If you’re pausing treatment with endocrine therapy, it’s important to limit how much time you take off from treatment. In this case, you may want to use your frozen eggs or embryos instead of trying to become pregnant naturally.

What if I’m in menopause when I’m ready to get pregnant?

If you’re in menopause (permanent end of your menstrual cycles), you will not be able to get pregnant naturally. You will need to use eggs or embryos you froze before your treatment or get an egg from a donor. Unless you have other gynecologic or health problems, you should be able to carry a pregnancy.

When you’re in menopause, your ovaries do not make certain hormones. These are hormones needed to thicken the lining of your uterus, getting it ready for an embryo to implant and grow. Your fertility doctors will prescribe you hormones to take before your embryo transfer. You will also need to take hormones for 3 months after the transfer to help you with your pregnancy.

Can I breastfeed after a lumpectomy, mastectomy, or radiation to the breast?

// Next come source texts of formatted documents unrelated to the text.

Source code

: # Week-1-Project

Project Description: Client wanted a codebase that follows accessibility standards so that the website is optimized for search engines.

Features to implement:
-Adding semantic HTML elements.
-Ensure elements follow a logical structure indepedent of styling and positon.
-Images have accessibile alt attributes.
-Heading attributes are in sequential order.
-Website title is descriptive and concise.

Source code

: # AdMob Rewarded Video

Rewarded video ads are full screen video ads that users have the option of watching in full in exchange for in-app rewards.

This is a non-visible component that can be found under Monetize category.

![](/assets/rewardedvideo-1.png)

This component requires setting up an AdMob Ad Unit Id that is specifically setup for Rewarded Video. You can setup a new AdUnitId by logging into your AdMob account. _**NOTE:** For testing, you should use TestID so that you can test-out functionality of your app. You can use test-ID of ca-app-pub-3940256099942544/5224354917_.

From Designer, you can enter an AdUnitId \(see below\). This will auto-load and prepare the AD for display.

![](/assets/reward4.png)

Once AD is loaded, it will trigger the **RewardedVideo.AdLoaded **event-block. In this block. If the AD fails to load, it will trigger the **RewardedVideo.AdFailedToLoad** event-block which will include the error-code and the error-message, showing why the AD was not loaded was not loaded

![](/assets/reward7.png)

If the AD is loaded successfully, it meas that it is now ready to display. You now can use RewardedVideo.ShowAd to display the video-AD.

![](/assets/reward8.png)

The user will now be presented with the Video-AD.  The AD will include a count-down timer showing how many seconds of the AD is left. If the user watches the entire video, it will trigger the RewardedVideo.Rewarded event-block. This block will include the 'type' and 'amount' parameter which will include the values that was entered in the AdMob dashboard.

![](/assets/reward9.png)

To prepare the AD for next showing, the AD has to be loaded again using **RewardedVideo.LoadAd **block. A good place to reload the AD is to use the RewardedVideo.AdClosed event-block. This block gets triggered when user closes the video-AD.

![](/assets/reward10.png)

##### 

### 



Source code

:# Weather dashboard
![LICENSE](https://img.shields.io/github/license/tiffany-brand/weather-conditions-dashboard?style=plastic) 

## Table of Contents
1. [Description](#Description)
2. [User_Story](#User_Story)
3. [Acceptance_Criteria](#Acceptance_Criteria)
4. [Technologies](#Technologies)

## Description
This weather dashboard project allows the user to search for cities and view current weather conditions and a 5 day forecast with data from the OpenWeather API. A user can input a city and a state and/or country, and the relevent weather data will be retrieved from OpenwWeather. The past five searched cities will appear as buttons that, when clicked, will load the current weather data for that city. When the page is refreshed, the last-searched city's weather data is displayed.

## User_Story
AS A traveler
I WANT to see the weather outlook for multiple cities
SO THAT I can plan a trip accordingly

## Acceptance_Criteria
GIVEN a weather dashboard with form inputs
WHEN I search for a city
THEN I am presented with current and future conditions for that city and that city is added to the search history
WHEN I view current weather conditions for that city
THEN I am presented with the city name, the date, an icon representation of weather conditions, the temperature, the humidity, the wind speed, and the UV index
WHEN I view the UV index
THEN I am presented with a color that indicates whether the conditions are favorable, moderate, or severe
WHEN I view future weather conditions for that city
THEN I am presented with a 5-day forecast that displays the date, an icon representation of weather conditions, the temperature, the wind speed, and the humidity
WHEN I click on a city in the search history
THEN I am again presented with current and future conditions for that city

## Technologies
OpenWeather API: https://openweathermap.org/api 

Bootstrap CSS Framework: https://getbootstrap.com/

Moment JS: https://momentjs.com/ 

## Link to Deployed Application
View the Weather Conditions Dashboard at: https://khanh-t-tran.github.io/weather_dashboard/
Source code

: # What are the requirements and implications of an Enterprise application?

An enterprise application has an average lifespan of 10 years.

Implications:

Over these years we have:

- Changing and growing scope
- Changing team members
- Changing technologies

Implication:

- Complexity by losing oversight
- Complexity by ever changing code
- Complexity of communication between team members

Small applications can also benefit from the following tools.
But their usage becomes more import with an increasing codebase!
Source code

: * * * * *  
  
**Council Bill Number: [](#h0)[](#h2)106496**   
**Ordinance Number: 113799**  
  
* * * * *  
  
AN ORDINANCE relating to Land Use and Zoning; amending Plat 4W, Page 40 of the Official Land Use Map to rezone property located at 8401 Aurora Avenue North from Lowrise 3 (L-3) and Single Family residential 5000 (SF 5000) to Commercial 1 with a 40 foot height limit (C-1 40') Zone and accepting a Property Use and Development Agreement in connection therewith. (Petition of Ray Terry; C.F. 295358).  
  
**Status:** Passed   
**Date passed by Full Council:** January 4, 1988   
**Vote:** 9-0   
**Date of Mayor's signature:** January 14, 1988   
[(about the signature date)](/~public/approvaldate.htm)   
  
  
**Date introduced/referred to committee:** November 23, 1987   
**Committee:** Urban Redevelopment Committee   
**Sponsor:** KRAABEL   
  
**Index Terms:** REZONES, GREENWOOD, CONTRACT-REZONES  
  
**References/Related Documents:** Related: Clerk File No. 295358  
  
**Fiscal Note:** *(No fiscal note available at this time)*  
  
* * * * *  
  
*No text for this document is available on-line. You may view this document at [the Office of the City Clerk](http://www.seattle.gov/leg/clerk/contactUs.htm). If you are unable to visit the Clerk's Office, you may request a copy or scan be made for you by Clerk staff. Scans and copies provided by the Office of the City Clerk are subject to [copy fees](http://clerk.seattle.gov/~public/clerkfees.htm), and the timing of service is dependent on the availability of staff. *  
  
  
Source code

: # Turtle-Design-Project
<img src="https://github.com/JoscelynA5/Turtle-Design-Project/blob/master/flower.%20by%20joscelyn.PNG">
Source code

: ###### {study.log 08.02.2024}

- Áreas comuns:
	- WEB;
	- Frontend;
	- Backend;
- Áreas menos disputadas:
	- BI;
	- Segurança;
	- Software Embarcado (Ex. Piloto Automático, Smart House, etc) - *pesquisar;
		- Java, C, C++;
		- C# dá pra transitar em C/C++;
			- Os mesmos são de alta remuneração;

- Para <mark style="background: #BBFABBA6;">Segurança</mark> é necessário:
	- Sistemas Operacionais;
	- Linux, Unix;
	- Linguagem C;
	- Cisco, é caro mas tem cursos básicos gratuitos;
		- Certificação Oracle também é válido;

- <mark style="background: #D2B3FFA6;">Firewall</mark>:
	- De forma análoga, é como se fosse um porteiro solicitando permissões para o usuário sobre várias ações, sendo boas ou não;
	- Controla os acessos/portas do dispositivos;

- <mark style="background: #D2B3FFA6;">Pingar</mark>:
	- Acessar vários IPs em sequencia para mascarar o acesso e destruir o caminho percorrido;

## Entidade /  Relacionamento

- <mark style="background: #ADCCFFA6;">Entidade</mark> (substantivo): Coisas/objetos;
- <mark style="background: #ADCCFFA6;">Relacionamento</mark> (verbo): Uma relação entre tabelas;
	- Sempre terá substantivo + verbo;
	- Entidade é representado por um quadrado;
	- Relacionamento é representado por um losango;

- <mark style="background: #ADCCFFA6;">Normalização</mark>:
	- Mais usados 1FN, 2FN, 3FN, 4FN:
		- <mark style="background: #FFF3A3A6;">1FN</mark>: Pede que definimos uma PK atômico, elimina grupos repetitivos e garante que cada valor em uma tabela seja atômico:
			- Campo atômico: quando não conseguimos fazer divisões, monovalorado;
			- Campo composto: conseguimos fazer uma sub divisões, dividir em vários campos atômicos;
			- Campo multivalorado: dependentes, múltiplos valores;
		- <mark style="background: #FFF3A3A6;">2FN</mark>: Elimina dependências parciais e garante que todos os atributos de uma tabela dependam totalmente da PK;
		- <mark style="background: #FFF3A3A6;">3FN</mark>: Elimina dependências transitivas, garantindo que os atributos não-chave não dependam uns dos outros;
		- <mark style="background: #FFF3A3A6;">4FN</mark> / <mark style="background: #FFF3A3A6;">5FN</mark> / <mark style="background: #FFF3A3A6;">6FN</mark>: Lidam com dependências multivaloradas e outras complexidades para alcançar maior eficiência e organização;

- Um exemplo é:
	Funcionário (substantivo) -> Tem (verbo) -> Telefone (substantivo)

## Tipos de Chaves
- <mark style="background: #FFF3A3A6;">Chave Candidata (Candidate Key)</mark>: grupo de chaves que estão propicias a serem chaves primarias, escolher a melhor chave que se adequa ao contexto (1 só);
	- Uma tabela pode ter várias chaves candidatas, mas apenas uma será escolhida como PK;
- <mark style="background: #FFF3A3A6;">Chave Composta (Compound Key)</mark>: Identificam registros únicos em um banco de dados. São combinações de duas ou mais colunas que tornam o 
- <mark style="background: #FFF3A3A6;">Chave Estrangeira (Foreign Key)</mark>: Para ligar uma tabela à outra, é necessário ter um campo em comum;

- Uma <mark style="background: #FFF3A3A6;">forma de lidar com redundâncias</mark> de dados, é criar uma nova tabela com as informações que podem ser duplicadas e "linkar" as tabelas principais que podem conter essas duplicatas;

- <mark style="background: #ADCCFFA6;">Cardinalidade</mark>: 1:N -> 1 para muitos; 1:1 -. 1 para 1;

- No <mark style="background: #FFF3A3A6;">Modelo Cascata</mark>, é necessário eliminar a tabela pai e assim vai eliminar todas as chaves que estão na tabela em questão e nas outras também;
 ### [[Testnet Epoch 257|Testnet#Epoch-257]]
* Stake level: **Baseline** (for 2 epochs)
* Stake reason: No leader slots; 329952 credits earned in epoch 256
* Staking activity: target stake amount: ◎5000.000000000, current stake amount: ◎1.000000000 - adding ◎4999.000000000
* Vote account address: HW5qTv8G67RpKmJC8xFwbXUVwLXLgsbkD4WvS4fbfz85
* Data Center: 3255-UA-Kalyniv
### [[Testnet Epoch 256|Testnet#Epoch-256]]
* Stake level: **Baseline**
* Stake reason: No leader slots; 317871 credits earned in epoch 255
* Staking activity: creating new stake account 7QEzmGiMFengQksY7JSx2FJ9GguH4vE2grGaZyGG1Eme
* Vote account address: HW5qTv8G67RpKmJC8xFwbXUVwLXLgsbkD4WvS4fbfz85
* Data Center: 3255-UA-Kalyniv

If you had a mastectomy, you will not be able to breastfeed from the treated breast. This is because the tissues in the breast that make milk were removed. This is true even if you had a nipple-sparing mastectomy.

If you had a lumpectomy with radiation, you will not be able to make enough milk from that breast to breastfeed. You will be able to breastfeed from your other breast.

If you had a lumpectomy without radiation, you will be able to breastfeed from both breasts. You will not pass on cancer cells to the baby through your milk.